O ficcionista descarna vícios mundanos que assolam suas criaturas como o jogo de azar e a prostituição, com a aguardente e o tabaco sendo substitutivos para a fome, além das lendas e fatos da cultura popular onde não deixam de estar presentes os folguedos nordestinos e os versos dos poetas improvisadores da viola, que as revitalizam e divulgam. Os contos que revelam o ludismo infante, a alegoria circense e os excessos da descontração carnavalesca derivam-se da infância de jogos e brincadeiras no engenho (“O menino e o reino”, As emboscadas da sorte) ou da juventude marcada pela boemia e pelos carnavais recifenses, resultando na criação de personagens surreais e fantásticos como um rei negro e mecânico de profissão, um cangaceiro folião mas descendente legítimo de sertanejos e um astronauta pequeno-burguês bêbado e brigão (“O rei, o cangaceiro e o astronauta”, As emboscadas da sorte).
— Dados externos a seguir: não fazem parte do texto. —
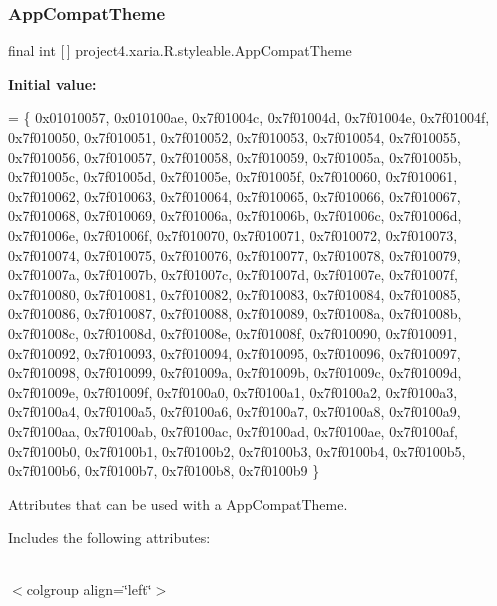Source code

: \subsubsection{\texorpdfstring{App\+Compat\+Theme}{AppCompatTheme}}
{\footnotesize\ttfamily final int \mbox{[}$\,$\mbox{]} project4.\+xaria.\+R.\+styleable.\+App\+Compat\+Theme\hspace{0.3cm}{\ttfamily [static]}}

{\bfseries Initial value\+:}
\begin{DoxyCode}
= \{
            0x01010057, 0x010100ae, 0x7f01004c, 0x7f01004d,
            0x7f01004e, 0x7f01004f, 0x7f010050, 0x7f010051,
            0x7f010052, 0x7f010053, 0x7f010054, 0x7f010055,
            0x7f010056, 0x7f010057, 0x7f010058, 0x7f010059,
            0x7f01005a, 0x7f01005b, 0x7f01005c, 0x7f01005d,
            0x7f01005e, 0x7f01005f, 0x7f010060, 0x7f010061,
            0x7f010062, 0x7f010063, 0x7f010064, 0x7f010065,
            0x7f010066, 0x7f010067, 0x7f010068, 0x7f010069,
            0x7f01006a, 0x7f01006b, 0x7f01006c, 0x7f01006d,
            0x7f01006e, 0x7f01006f, 0x7f010070, 0x7f010071,
            0x7f010072, 0x7f010073, 0x7f010074, 0x7f010075,
            0x7f010076, 0x7f010077, 0x7f010078, 0x7f010079,
            0x7f01007a, 0x7f01007b, 0x7f01007c, 0x7f01007d,
            0x7f01007e, 0x7f01007f, 0x7f010080, 0x7f010081,
            0x7f010082, 0x7f010083, 0x7f010084, 0x7f010085,
            0x7f010086, 0x7f010087, 0x7f010088, 0x7f010089,
            0x7f01008a, 0x7f01008b, 0x7f01008c, 0x7f01008d,
            0x7f01008e, 0x7f01008f, 0x7f010090, 0x7f010091,
            0x7f010092, 0x7f010093, 0x7f010094, 0x7f010095,
            0x7f010096, 0x7f010097, 0x7f010098, 0x7f010099,
            0x7f01009a, 0x7f01009b, 0x7f01009c, 0x7f01009d,
            0x7f01009e, 0x7f01009f, 0x7f0100a0, 0x7f0100a1,
            0x7f0100a2, 0x7f0100a3, 0x7f0100a4, 0x7f0100a5,
            0x7f0100a6, 0x7f0100a7, 0x7f0100a8, 0x7f0100a9,
            0x7f0100aa, 0x7f0100ab, 0x7f0100ac, 0x7f0100ad,
            0x7f0100ae, 0x7f0100af, 0x7f0100b0, 0x7f0100b1,
            0x7f0100b2, 0x7f0100b3, 0x7f0100b4, 0x7f0100b5,
            0x7f0100b6, 0x7f0100b7, 0x7f0100b8, 0x7f0100b9
        \}
\end{DoxyCode}
Attributes that can be used with a App\+Compat\+Theme. 

Includes the following attributes\+:

\tabulinesep=1mm
\begin{longtabu} spread 0pt [c]{*{0}{|X[-1]}|}
\hline
\end{longtabu}
$<$colgroup align=\char`\"{}left\char`\"{}$>$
Alguns deles não possuem locação determinada, parecendo estar soltos no tempo e no espaço do mesmo modo que seus personagens palhaços, anões, trapezistas. Em “O sonho real” (As sentenças do tempo), o operário negro João se fantasia de rei no carnaval e termina por enlouquecer, ao assumir no real o papel que vivera na folia. Em vários contos de As sentenças do tempo, percebe-se uma inclinação surreal inesquivável, uma forte tendência ao sonho e ao delírio, à entrada no mundo do absurdo.
A sexualidade na ficção de Maximiano Campos faz-se presente como algo a ser vivido entre seres que se atraem natural ou instintivamente, sem nenhum laivo de obscenidade ou espúrios complexos de culpa, como necessidade humana de realização do desejo sexual reprimido ou latente, que urge ser aplacado. O conto “A visita” (As emboscadas da sorte), põe a nu o sexo instintivo do pescador Cícero e da prostituta negra Joana, que aceita deitar-se com ele sem nenhuma paga pelo amor feito. Em “O sonho do rapaz”, também de As emboscadas da sorte, deslinda a iniciação sexual de um jovem do campo com uma “mulher-dama”, além dos meandros do prazer solitário. A narrativa “O escorpião”, de As feras mortas, oscila entre o lírico e o trágico, a sensualidade desenfreada e a solidão anunciada “pelo escorpião venenoso de bote armado”, apesar do alto grau de envolvimento carnal entre os amantes.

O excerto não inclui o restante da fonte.